**WORK INSTRUCTION**
Set down, exactly and only, everything from the line containing "Running the Demo App" down to the line containing "This is a solution" in the data below; the pictures are not part of the copy.

**DATA RECORDS**
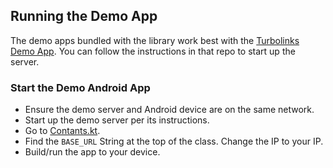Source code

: ## Running the Demo App

The demo apps bundled with the library work best with the [Turbolinks Demo App](https://github.com/basecamp/turbolinks-demo). You can follow the instructions in that repo to start up the server.

### Start the Demo Android App

- Ensure the demo server and Android device are on the same network.
- Start up the demo server per its instructions.
- Go to [Contants.kt](demoapp/src/main/kotlin/com/basecamp/turbolinks/demo/util/Constants.kt).
- Find the `BASE_URL` String at the top of the class. Change the IP to your IP.
- Build/run the app to your device.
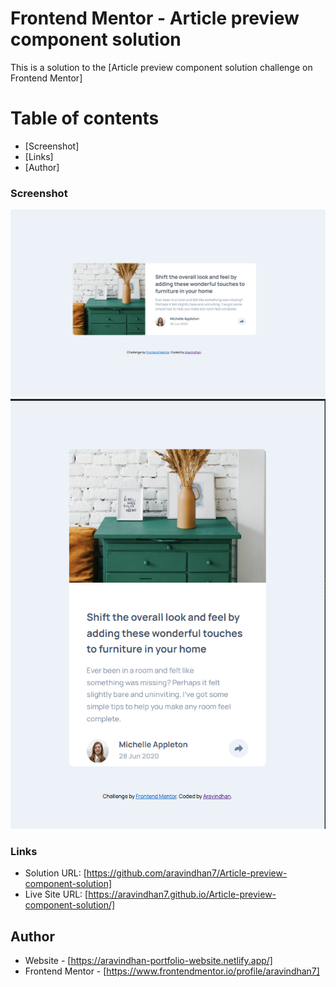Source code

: # Frontend Mentor - Article preview component solution

This is a solution to the [Article preview component solution challenge on Frontend Mentor]

# Table of contents

  - [Screenshot]
  - [Links]
  - [Author]



### Screenshot
![](./screenshots/Screenshot1.png)
![](./screenshots/Screenshot2.png)

### Links

- Solution URL: [https://github.com/aravindhan7/Article-preview-component-solution]
- Live Site URL: [https://aravindhan7.github.io/Article-preview-component-solution/]


## Author

- Website - [https://aravindhan-portfolio-website.netlify.app/]
- Frontend Mentor - [https://www.frontendmentor.io/profile/aravindhan7]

**OUTPUT BELOW**
: ## Running the Demo App

The demo apps bundled with the library work best with the [Turbolinks Demo App](https://github.com/basecamp/turbolinks-demo). You can follow the instructions in that repo to start up the server.

### Start the Demo Android App

- Ensure the demo server and Android device are on the same network.
- Start up the demo server per its instructions.
- Go to [Contants.kt](demoapp/src/main/kotlin/com/basecamp/turbolinks/demo/util/Constants.kt).
- Find the `BASE_URL` String at the top of the class. Change the IP to your IP.
- Build/run the app to your device.
Source code

: # Frontend Mentor - Article preview component solution

This is a solution to the [Article preview component solution challenge on Frontend Mentor]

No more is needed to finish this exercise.